The paradox is pleasantly quaint, but is also in a way apt. May Week denotes not so much a particular period of time as the general atmosphere of relaxation and unwinding at the end of the year’s work. It starts for each undergraduate when he finishes his examinations and it continues until he ‘goes down’ at the end of the term.
Everything as far as possible has to happen in the open air: parties, picnics on punts, concerts and plays. May Week seems almost like a celebration of the coming of spring till then ignored in favour of sterner matters like examinations and this spirit of release seems to take over the entire town.
People gravitate towards the river and on to the Backs which are the broad lawns and graceful landscaped gardens behind those colleges which stand next to the river Queens, King’s, Clare, Trinity Hall, Trinity and St. John’s. The river banks are lined with strollers and spectators and there is a steady procession of punts up and down the Cam, some drifting slowly and lazily, others poled by energetic young men determined to show off their skill.
Meanwhile the colleges are preparing feverishly for the various events in which May Week culminates; the most important of these are the May Balls, for which some girls plot years in advance to get invitations and the May Races.
Rowing plays a very important part in Cambridge life, and no less then 128 crews of eight compete in the ‘Mays’, which are rowed over the period of four days.

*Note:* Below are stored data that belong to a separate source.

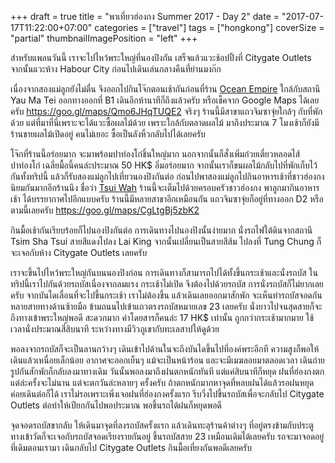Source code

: +++
draft = true
title = "พาเที่ยวฮ่องกง Summer 2017 - Day 2"
date = "2017-07-17T11:22:00+07:00"
categories = ["travel"]
tags = ["hongkong"]
coverSize = "partial"
thumbnailImagePosition = "left"
+++

สำหรับแพลนวันนี้ เราจะไปไหว้พระใหญ่ที่นองปิงกัน เสร็จแล้วแวะช้อปปิ้งที่ Citygate Outlets จากนั้นแวะห้าง Habour City ก่อนไปเดินเล่นกลางคืนที่ย่านมงก๊ก

<!--more-->

เนื่องจากสองแม่ลูกยังไม่ตื่น จึงออกไปกินโจ๊กตอนเช้ากันก่อนที่ร้าน [Ocean Empire](http://oceanempire.com.hk/?q=en) ใกล้กับสถานี Yau Ma Tei ออกทางออกที่ B1 เดินอีกห้านาทีก็ถึงแล้วครับ หรือเช็คจาก Google Maps ได้เลยครับ https://goo.gl/maps/Qmo6JHqTUQE2 จริงๆ ร้านนี้มีสาขาแถวจิมซาจุ่ยใกล้ๆ กับที่พักด้วย แต่ที่มาที่นี่เพราะจะได้แวะซื้อผลไม้ด้วย เพราะใกล้กับตลาดผลไม้ มาถึงประมาณ 7 โมงเช้าก็ยังมีร้านขายผลไม้เปิดอยู่ คนไม่เยอะ ซื้อเป็นลังหิ้วกลับไปได้เลยครับ

โจ๊กที่ร้านนี้อร่อยมาก จะมาพร้อมปาท่องโก๋ชิ้นใหญ่มาก นอกจากนั้นก็สั่งเพิ่มก๋วยเตี๋ยวหลอดไส้ปาท่องโก๋ เฉลี่ยมื้อนี้คนล่ะประมาณ 50 HK$ อิ่มอร่อยมาก จากนั้นเราก็ขนผลไม้กลับไปที่พักเก็บไว้กันทั้งทริปนี้ แล้วก็รับสองแม่ลูกไปเที่ยวนองปิงกันต่อ ก่อนไปพาสองแม่ลูกไปกินอาหารเช้าที่ชาวฮ่องกงนิยมกันมากอีกร้านนึง ชื่อว่า [Tsui Wah](http://www.tsuiwah.com/business/restaurant/branches/) ร้านนี้จะเต็มไปด้วยครอบครัวชาวฮ่องกง พาลูกมากินอาหารเช้า ได้บรรยากาศไปอีกแบบครับ ร้านนี้มีหลายสาขาอีกเหมือนกัน แถวจิมซาจุ่ยก็อยู่ที่ทางออก D2 หรือตามนี้เลยครับ https://goo.gl/maps/CgLtgBj5zbK2

กินมื้อเช้ากันเรียบร้อยก็ไปนองปิงกันต่อ การเดินทางไปนองปิงนั้นง่ายมาก นั่งรถไฟใต้ดินจากสถานี Tsim Sha Tsui สายสีแดงไปลง Lai King จากนั้นเปลี่ยนเป็นสายสีส้ม ไปลงที่ Tung Chung ก็จะเจอกับห้าง Citygate Outlets เลยครับ

เราจะขึ้นไปไหว้พระใหญ่กันบนนองปิงก่อน การเดินทางก็สามารถไปได้ทั้งขึ้นกระเช้าและนั่งรถบัส ในทริปนี้เราไปกันด้วยรถบัสเนื่องจากลมแรง กระเช้าไม่เปิด จึงต้องไปด้วยรถบัส การนั่งรถบัสก็ไม่ยากเลยครับ จากบันไดเลื่อนที่จะไปขึ้นกระเช้า เราไม่ต้องขึ้น แล้วเดินเลยออกมาสักพัก จะเห็นท่ารถบัสจอดกันหลายสายทางด้านซ้ายมือ ข้ามถนนไปเข้าแถวตรงรถบัสหมายเลข 23 เลยครับ นั่งยาวไปจนสุดสายก็จะถึงทางเข้าพระใหญ่พอดี สะดวกมาก ค่าโดยสารก็คนล่ะ 17 HK$ เท่านั้น ถูกกว่ากระเช้ามากมาย ใช้เวลานั่งประมาณสี่สิบนาที ระหว่างทางมีวิวภูเขากับทะเลสาปให้ดูด้วย 

พอลงจากรถบัสก็จะเป็นลานกว้างๆ เดินเข้าไปด้านในจะถึงบันไดขึ้นไปที่องค์พระอีกที ความสูงก็พอให้เดินแล้วเหนื่อยเล็กน้อย อากาศจะออกเย็นๆ แม้จะเป็นหน้าร้อน และจะมีเมฆลอยมาตลอดเวลา เดินถ่ายรูปกันสักพักก็กลับลงมาทางเดิม วันนั้นพอลงมาถึงฝนตกหนักทันที แต่แค่สิบนาทีก็หยุด ฝนที่ฮ่องกงตกแต่ล่ะครั้งจะไม่นาน แต่จะตกวันล่ะหลายๆ ครั้งครับ ถ้าตกหนักมากหาจุดที่หลบฝนได้แล้วรอฝนหยุดค่อยเดินต่อก็ได้ เราไม่รอเพราะเพิ่งเจอฝนที่ฮ่องกงครั้งแรก รีบวิ่งไปขึ้นรถบัสเพื่อจะกลับไป Citygate Outlets ต่อทำให้เปียกกันไปพอประมาณ พอขึ้นรถได้ฝนก็หยุดพอดี

จุดจอดรถบัสขากลับ ให้เดินมาจุดที่ลงรถบัสครั้งแรก แล้วเดินทะลุร้านค้าต่างๆ ที่อยู่ตรงข้ามกับประตูทางเข้าวัดก็จะเจอกับรถบัสจอดเรียงรายกันอยู่ ขึ้นรถบัสสาย 23 เหมือนเดิมได้เลยครับ รถจะมาจอดอยู่ที่เดิมตอนเรามา เดินกลับไป Citygate Outlets กินมื้อเที่ยงกันพอดีเลยครับ
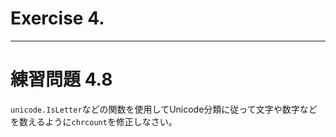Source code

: # Exercise 4.

---
# 練習問題 4.8
`unicode.IsLetter`などの関数を使用してUnicode分類に従って文字や数字などを数えるように`chrcount`を修正しなさい。
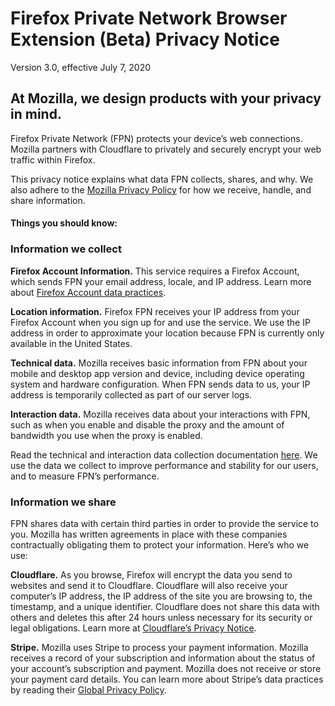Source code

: # Firefox Private Network Browser Extension (Beta) Privacy Notice

Version 3.0, effective July 7, 2020

## At Mozilla, we design products with your privacy in mind.

Firefox Private Network (FPN) protects your device’s web connections. Mozilla partners with Cloudflare to privately and securely encrypt your web traffic within Firefox.

This privacy notice explains what data FPN collects, shares, and why. We also adhere to the [Mozilla Privacy Policy](https://www.mozilla.org/en-US/privacy/) for how we receive, handle, and share information.

#### Things you should know:

### Information we collect

__Firefox Account Information.__ This service requires a Firefox Account, which sends FPN your email address, locale, and IP address. Learn more about [Firefox Account data practices](https://www.mozilla.org/en-US/privacy/firefox/#firefox-accounts-join-firefox).

__Location information.__ Firefox FPN receives your IP address from your Firefox Account when you sign up for and use the service. We use the IP address in order to approximate your location because FPN is currently only available in the United States.

__Technical data.__ Mozilla receives basic information from FPN about your mobile and desktop app version and device, including device operating system and hardware configuration. When FPN sends data to us, your IP address is temporarily collected as part of our server logs.

__Interaction data.__ Mozilla receives data about your interactions with FPN, such as when you enable and disable the proxy and the amount of bandwidth you use when the proxy is enabled. 

Read the technical and interaction data collection documentation [here](https://github.com/mozilla/secure-proxy/blob/master/docs/metrics.md). We use the data we collect to improve performance and stability for our users, and to measure FPN’s performance.

### Information we share

FPN shares data with certain third parties in order to provide the service to you. Mozilla has written agreements in place with these companies contractually obligating them to protect your information. Here’s who we use:

__Cloudflare.__ As you browse, Firefox will encrypt the data you send to websites and send it to Cloudflare. Cloudflare will also receive your computer’s IP address, the IP address of the site you are browsing to, the timestamp, and a unique identifier. Cloudflare does not share this data with others and deletes this after 24 hours unless necessary for its security or legal obligations. Learn more at [Cloudflare’s Privacy Notice](https://www.cloudflare.com/mozilla/firefox-private-network-privacy-notice/).

__Stripe.__ Mozilla uses Stripe to process your payment information. Mozilla receives a record of your subscription and information about the status of your account’s subscription and payment. Mozilla does not receive or store your payment card details. You can learn more about Stripe’s data practices by reading their [Global Privacy Policy](https://stripe.com/privacy).
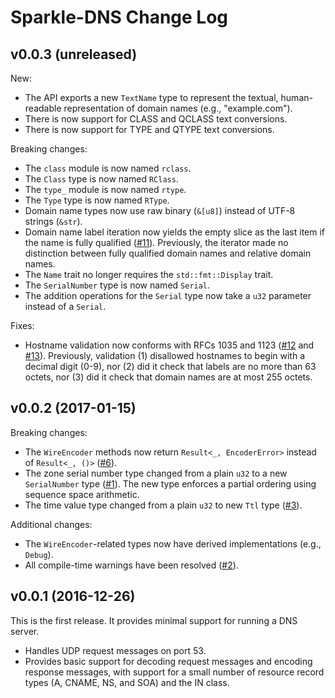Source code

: # Sparkle-DNS Change Log

## v0.0.3 (unreleased)

New:

* The API exports a new `TextName` type to represent the textual,
  human-readable representation of domain names (e.g., "example.com").
* There is now support for CLASS and QCLASS text conversions.
* There is now support for TYPE and QTYPE text conversions.

Breaking changes:

* The `class` module is now named `rclass`.
* The `Class` type is now named `RClass`.
* The `type_` module is now named `rtype`.
* The `Type` type is now named `RType`.
* Domain name types now use raw binary (`&[u8]`) instead of UTF-8
  strings (`&str`).
* Domain name label iteration now yields the empty slice as the last
  item if the name is fully qualified ([#11][issue_11]). Previously, the
  iterator made no distinction between fully qualified domain names and
  relative domain names.
* The `Name` trait no longer requires the `std::fmt::Display` trait.
* The `SerialNumber` type is now named `Serial`.
* The addition operations for the `Serial` type now take a `u32`
  parameter instead of a `Serial`.

Fixes:

* Hostname validation now conforms with RFCs 1035 and 1123
  ([#12][issue_12] and [#13][issue_13]). Previously, validation (1)
  disallowed hostnames to begin with a decimal digit (0-9), nor (2) did
  it check that labels are no more than 63 octets, nor (3) did it check
  that domain names are at most 255 octets.

## v0.0.2 (2017-01-15)

Breaking changes:

* The `WireEncoder` methods now return `Result<_, EncoderError>`
  instead of `Result<_, ()>` ([#6][issue_6]).
* The zone serial number type changed from a plain `u32` to a new
  `SerialNumber` type ([#1](issue_1)). The new type enforces a partial
  ordering using sequence space arithmetic.
* The time value type changed from a plain `u32` to new `Ttl` type
  ([#3](issue_3)).

Additional changes:

* The `WireEncoder`-related types now have derived implementations
  (e.g., `Debug`).
* All compile-time warnings have been resolved ([#2][issue_2]).

## v0.0.1 (2016-12-26)

This is the first release. It provides minimal support for running a DNS
server.

* Handles UDP request messages on port 53.
* Provides basic support for decoding request messages and encoding
  response messages, with support for a small number of resource record
  types (A, CNAME, NS, and SOA) and the IN class.

[issue_1]: https://github.com/cmbrandenburg/sparkle-dns/issues/1
[issue_2]: https://github.com/cmbrandenburg/sparkle-dns/issues/2
[issue_3]: https://github.com/cmbrandenburg/sparkle-dns/issues/3
[issue_6]: https://github.com/cmbrandenburg/sparkle-dns/issues/6
[issue_11]: https://github.com/cmbrandenburg/sparkle-dns/issues/11
[issue_12]: https://github.com/cmbrandenburg/sparkle-dns/issues/12
[issue_13]: https://github.com/cmbrandenburg/sparkle-dns/issues/13
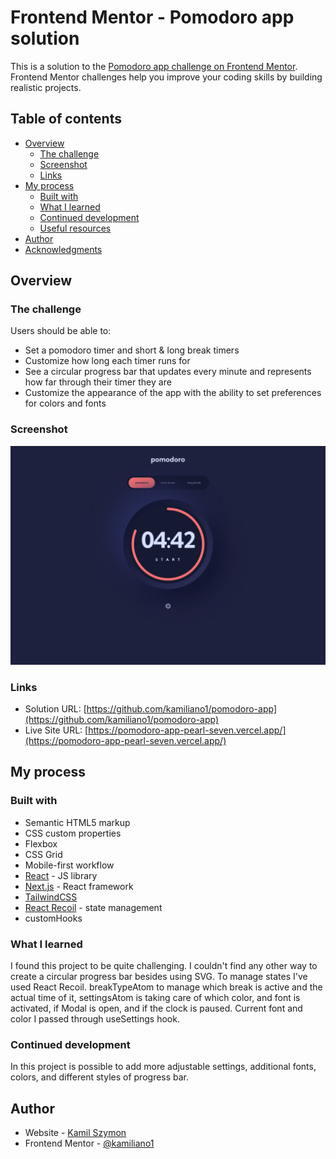 # Frontend Mentor - Pomodoro app solution

This is a solution to the [Pomodoro app challenge on Frontend Mentor](https://www.frontendmentor.io/challenges/pomodoro-app-KBFnycJ6G). Frontend Mentor challenges help you improve your coding skills by building realistic projects.

## Table of contents

- [Overview](#overview)
  - [The challenge](#the-challenge)
  - [Screenshot](#screenshot)
  - [Links](#links)
- [My process](#my-process)
  - [Built with](#built-with)
  - [What I learned](#what-i-learned)
  - [Continued development](#continued-development)
  - [Useful resources](#useful-resources)
- [Author](#author)
- [Acknowledgments](#acknowledgments)

## Overview

### The challenge

Users should be able to:

- Set a pomodoro timer and short & long break timers
- Customize how long each timer runs for
- See a circular progress bar that updates every minute and represents how far through their timer they are
- Customize the appearance of the app with the ability to set preferences for colors and fonts

### Screenshot

![](./screenshot.jpeg)

### Links

- Solution URL: [https://github.com/kamiliano1/pomodoro-app](https://github.com/kamiliano1/pomodoro-app)
- Live Site URL: [https://pomodoro-app-pearl-seven.vercel.app/](https://pomodoro-app-pearl-seven.vercel.app/)

## My process

### Built with

- Semantic HTML5 markup
- CSS custom properties
- Flexbox
- CSS Grid
- Mobile-first workflow
- [React](https://reactjs.org/) - JS library
- [Next.js](https://nextjs.org/) - React framework
- [TailwindCSS](https://tailwindcss.com/)
- [React Recoil](https://recoiljs.org/) - state management
- customHooks

### What I learned

I found this project to be quite challenging. I couldn't find any other way to create a circular progress bar besides using SVG.
To manage states I've used React Recoil. breakTypeAtom to manage which break is active and the actual time of it, settingsAtom is taking care of which color, and font is activated, if Modal is open, and if the clock is paused.
Current font and color I passed through useSettings hook.

### Continued development

In this project is possible to add more adjustable settings, additional fonts, colors, and different styles of progress bar.

## Author

- Website - [Kamil Szymon](https://github.com/kamiliano1)
- Frontend Mentor - [@kamiliano1](https://www.frontendmentor.io/profile/kamiliano1)
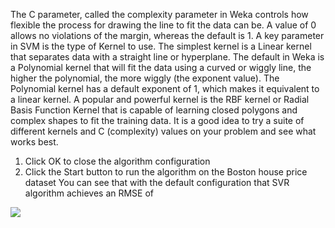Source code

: The C parameter, called the complexity parameter in Weka controls how flexible the process
for drawing the line to fit the data can be. A value of 0 allows no violations of the margin,
whereas the default is 1. A key parameter in SVM is the type of Kernel to use. The simplest
kernel is a Linear kernel that separates data with a straight line or hyperplane. The default
in Weka is a Polynomial kernel that will fit the data using a curved or wiggly line, the higher
the polynomial, the more wiggly (the exponent value). The Polynomial kernel has a default
exponent of 1, which makes it equivalent to a linear kernel. A popular and powerful kernel is
the RBF kernel or Radial Basis Function Kernel that is capable of learning closed polygons and
complex shapes to fit the training data. It is a good idea to try a suite of different kernels and
C (complexity) values on your problem and see what works best.

1. Click OK to close the algorithm configuration
2. Click the Start button to run the algorithm on the Boston house price dataset
You can see that with the default configuration that SVR algorithm achieves an RMSE of

![](https://github.com/fenago/katacoda-scenarios/raw/master/machine-learning-mastery-weka/machine-learning-mastery-weka-chapter-18/steps/images/98.png)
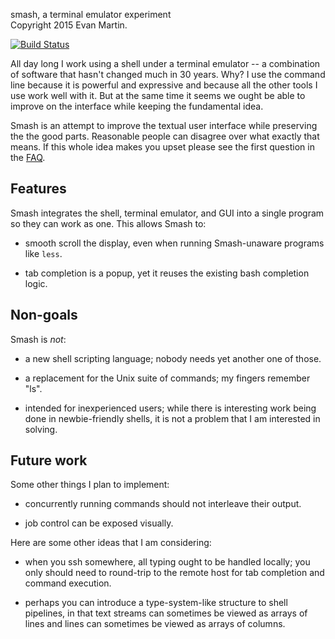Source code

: smash, a terminal emulator experiment  
Copyright 2015 Evan Martin.

[![Build Status](https://travis-ci.org/martine/smash.svg)](https://travis-ci.org/martine/smash)

All day long I work using a shell under a terminal emulator -- a
combination of software that hasn't changed much in 30 years.  Why?  I
use the command line because it is powerful and expressive and because
all the other tools I use work well with it.  But at the same time it
seems we ought be able to improve on the interface while keeping the
fundamental idea.

Smash is an attempt to improve the textual user interface while
preserving the the good parts.  Reasonable people can disagree over
what exactly that means.  If this whole idea makes you upset please
see the first question in the [FAQ](FAQ.md).

## Features

Smash integrates the shell, terminal emulator, and GUI into a single
program so they can work as one.  This allows Smash to:

* smooth scroll the display, even when running Smash-unaware programs
  like `less`.

* tab completion is a popup, yet it reuses the existing bash completion logic.

## Non-goals

Smash is *not*:

* a new shell scripting language; nobody needs yet another one of those.

* a replacement for the Unix suite of commands; my fingers remember "ls".

* intended for inexperienced users; while there is interesting work
  being done in newbie-friendly shells, it is not a problem that I
  am interested in solving.

## Future work

Some other things I plan to implement:

* concurrently running commands should not interleave their output.

* job control can be exposed visually.

Here are some other ideas that I am considering:

* when you ssh somewhere, all typing ought to be handled locally; you
  only should need to round-trip to the remote host for tab completion
  and command execution.

* perhaps you can introduce a type-system-like structure to shell
  pipelines, in that text streams can sometimes be viewed as arrays of
  lines and lines can sometimes be viewed as arrays of columns.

Music and drama also have a part to play in the festivities. Nearly every college in the University (and there are over twenty of them) holds a May Week Concert; at Trinity for example, there is a concert of Madrigals at which the performers and most of the audience sit in punts at dusk beneath the willows. Many of the colleges present a play in the open air. At Corpus Christy College the setting is the medieval courtyard in which Christopher Marlowe lived over 400 years ago at Queens, a Tudor Court.